_Material to process:_
++++++++++++++++++++

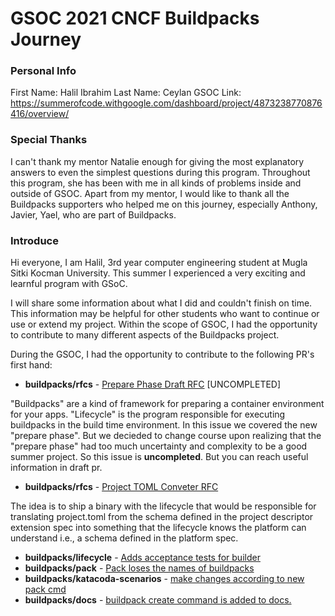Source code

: 
# GSOC 2021 CNCF Buildpacks Journey


### Personal Info
First Name: Halil Ibrahim
Last Name: Ceylan
GSOC Link: https://summerofcode.withgoogle.com/dashboard/project/4873238770876416/overview/
### Special Thanks
I can't thank my mentor Natalie enough for giving the most explanatory answers to even the simplest questions during this program. Throughout this program, she has been with me in all kinds of problems inside and outside of GSOC. Apart from my mentor, I would like to thank all the Buildpacks supporters who helped me on this journey, especially Anthony, Javier, Yael, who are part of Buildpacks.

### Introduce
Hi everyone, I am Halil, 3rd year computer engineering student at Mugla Sitki Kocman University. This summer I experienced a very exciting and learnful program with GSoC.

 
I will share some information about what I did and couldn't finish on time. This information may be helpful for other students who want to continue or use or extend my project. Within the scope of GSOC, I had the opportunity to contribute to many different aspects of the Buildpacks project.


During the GSOC, I had the opportunity to contribute to the following PR's first hand:

- **buildpacks/rfcs** - [Prepare Phase Draft RFC](https://github.com/haliliceylan/rfcs/pull/1) [UNCOMPLETED]

"Buildpacks" are a kind of framework for preparing a container environment for your apps. "Lifecycle" is the program responsible for executing buildpacks in the build time environment. In this issue we covered the new "prepare phase". But we decieded to change course upon realizing that the "prepare phase" had too much uncertainty and complexity to be a good summer project. So this issue is **uncompleted**. But you can reach useful information in draft pr.

- **buildpacks/rfcs** - [Project TOML Conveter RFC](https://github.com/buildpacks/rfcs/pull/182)

The idea is to ship a binary with the lifecycle that would be responsible for translating project.toml from the schema defined in the project descriptor extension spec into something that the lifecycle knows the platform can understand i.e., a schema defined in the platform spec.

- **buildpacks/lifecycle** - [Adds acceptance tests for builder](https://github.com/buildpacks/lifecycle/pull/648)
- **buildpacks/pack** - [Pack loses the names of buildpacks](https://github.com/buildpacks/pack/pull/1253)
- **buildpacks/katacoda-scenarios** - [make changes according to new pack cmd](https://github.com/buildpacks/katacoda-scenarios/pull/6)
- **buildpacks/docs** - [buildpack create command is added to docs.](https://github.com/buildpacks/docs/pull/376)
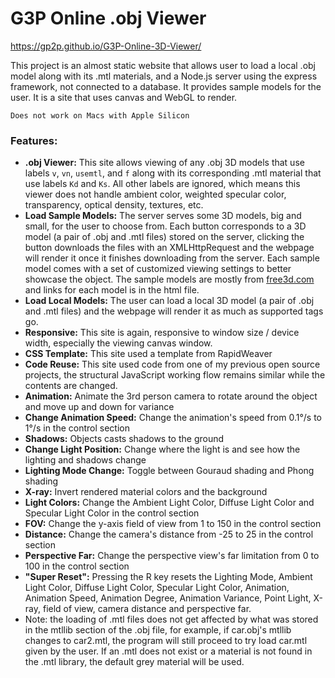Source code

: G3P Online .obj Viewer
===

https://gp2p.github.io/G3P-Online-3D-Viewer/

This project is an almost static website that allows user to load a local .obj model along with its .mtl materials, and
a Node.js server using the express framework, not connected to a database. It provides sample models for the user. It
is a site that uses canvas and WebGL to render.

`Does not work on Macs with Apple Silicon`

### Features:

- **.obj Viewer:** This site allows viewing of any .obj 3D models that use labels `v`, `vn`, `usemtl`, and `f`
  along with its corresponding .mtl material that use labels `Kd` and `Ks`. All other labels are ignored, which means
  this viewer does not handle ambient color, weighted specular color, transparency, optical density, textures, etc.
- **Load Sample Models:** The server serves some 3D models, big and small, for the user to choose from. Each button
  corresponds to a 3D model (a pair of .obj and .mtl files) stored on the server, clicking the button downloads the
  files with an XMLHttpRequest and the webpage will render it once it finishes downloading from the server. Each sample
  model comes with a set of customized viewing settings to better showcase the object. The sample models are mostly
  from [free3d.com](free3d.com) and links for each model is in the html file.
- **Load Local Models:** The user can load a local 3D model (a pair of .obj and .mtl files) and the webpage will render
  it as much as supported tags go.
- **Responsive:** This site is again, responsive to window size / device width, especially the viewing canvas window.
- **CSS Template:** This site used a template from RapidWeaver
- **Code Reuse:** This site used code from one of my previous open source projects, the structural JavaScript working
  flow remains similar while the contents are changed.
- **Animation:** Animate the 3rd person camera to rotate around the object and move up and down for variance
- **Change Animation Speed:** Change the animation's speed from 0.1°/s to 1°/s in the control section
- **Shadows:** Objects casts shadows to the ground
- **Change Light Position:** Change where the light is and see how the lighting and shadows change
- **Lighting Mode Change:** Toggle between Gouraud shading and Phong shading
- **X-ray:** Invert rendered material colors and the background
- **Light Colors:** Change the Ambient Light Color, Diffuse Light Color and Specular Light Color in the control section
- **FOV:** Change the y-axis field of view from 1 to 150 in the control section
- **Distance:** Change the camera's distance from -25 to 25 in the control section
- **Perspective Far:** Change the perspective view's far limitation from 0 to 100 in the control section
- **"Super Reset":** Pressing the R key resets the Lighting Mode, Ambient Light Color, Diffuse Light Color, Specular
  Light Color, Animation, Animation Speed, Animation Degree, Animation Variance, Point Light, X-ray, field of view,
  camera distance and perspective far.
- Note: the loading of .mtl files does not get affected by what was stored in the mtllib section of the .obj file, for
  example, if car.obj's mtllib changes to car2.mtl, the program will still proceed to try load car.mtl given by the
  user. If an .mtl does not exist or a material is not found in the .mtl library, the default grey material will be
  used.
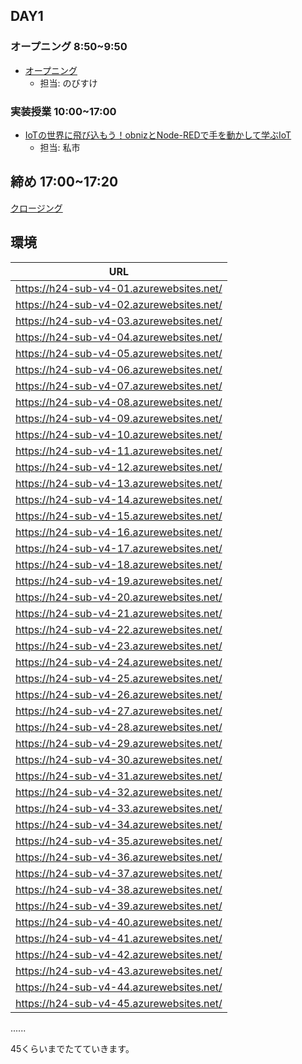 ## DAY1

### オープニング 8:50~9:50

- [オープニング](https://www.canva.com/design/DAGEtkz_owM/S1HwowuuQx4AK8oVmpi0HQ/edit)
    - 担当: のびすけ

### 実装授業 10:00~17:00

- [IoTの世界に飛び込もう！obnizとNode-REDで手を動かして学ぶIoT](./dev_lesson)
    - 担当: 私市

## 締め 17:00~17:20

[クロージング](https://www.canva.com/design/DAGEwjqI__8/N9VlTDkLUwIRN05xbID3lg/edit)

## 環境

| URL                                |
|------------------------------------|
| https://h24-sub-v4-01.azurewebsites.net/ |
| https://h24-sub-v4-02.azurewebsites.net/ |
| https://h24-sub-v4-03.azurewebsites.net/ |
| https://h24-sub-v4-04.azurewebsites.net/ |
| https://h24-sub-v4-05.azurewebsites.net/ |
| https://h24-sub-v4-06.azurewebsites.net/ |
| https://h24-sub-v4-07.azurewebsites.net/ |
| https://h24-sub-v4-08.azurewebsites.net/ |
| https://h24-sub-v4-09.azurewebsites.net/ |
| https://h24-sub-v4-10.azurewebsites.net/ |
| https://h24-sub-v4-11.azurewebsites.net/ |
| https://h24-sub-v4-12.azurewebsites.net/ |
| https://h24-sub-v4-13.azurewebsites.net/ |
| https://h24-sub-v4-14.azurewebsites.net/ |
| https://h24-sub-v4-15.azurewebsites.net/ |
| https://h24-sub-v4-16.azurewebsites.net/ |
| https://h24-sub-v4-17.azurewebsites.net/ |
| https://h24-sub-v4-18.azurewebsites.net/ |
| https://h24-sub-v4-19.azurewebsites.net/ |
| https://h24-sub-v4-20.azurewebsites.net/ |
| https://h24-sub-v4-21.azurewebsites.net/ |
| https://h24-sub-v4-22.azurewebsites.net/ |
| https://h24-sub-v4-23.azurewebsites.net/ |
| https://h24-sub-v4-24.azurewebsites.net/ |
| https://h24-sub-v4-25.azurewebsites.net/ |
| https://h24-sub-v4-26.azurewebsites.net/ |
| https://h24-sub-v4-27.azurewebsites.net/ |
| https://h24-sub-v4-28.azurewebsites.net/ |
| https://h24-sub-v4-29.azurewebsites.net/ |
| https://h24-sub-v4-30.azurewebsites.net/ |
| https://h24-sub-v4-31.azurewebsites.net/ |
| https://h24-sub-v4-32.azurewebsites.net/ |
| https://h24-sub-v4-33.azurewebsites.net/ |
| https://h24-sub-v4-34.azurewebsites.net/ |
| https://h24-sub-v4-35.azurewebsites.net/ |
| https://h24-sub-v4-36.azurewebsites.net/ |
| https://h24-sub-v4-37.azurewebsites.net/ |
| https://h24-sub-v4-38.azurewebsites.net/ |
| https://h24-sub-v4-39.azurewebsites.net/ |
| https://h24-sub-v4-40.azurewebsites.net/ |
| https://h24-sub-v4-41.azurewebsites.net/ |
| https://h24-sub-v4-42.azurewebsites.net/ |
| https://h24-sub-v4-43.azurewebsites.net/ |
| https://h24-sub-v4-44.azurewebsites.net/ |
| https://h24-sub-v4-45.azurewebsites.net/ |
......


45くらいまでたてていきます。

++++++++++++++++++++

_Exercise aim:_ Return exactly the lines above from the line that has "it as much as supported tags go." through the line that has "- **CSS Template:**", inclusive, and nothing else.

_Reply:_
  it as much as supported tags go.
- **Responsive:** This site is again, responsive to window size / device width, especially the viewing canvas window.
- **CSS Template:** This site used a template from RapidWeaver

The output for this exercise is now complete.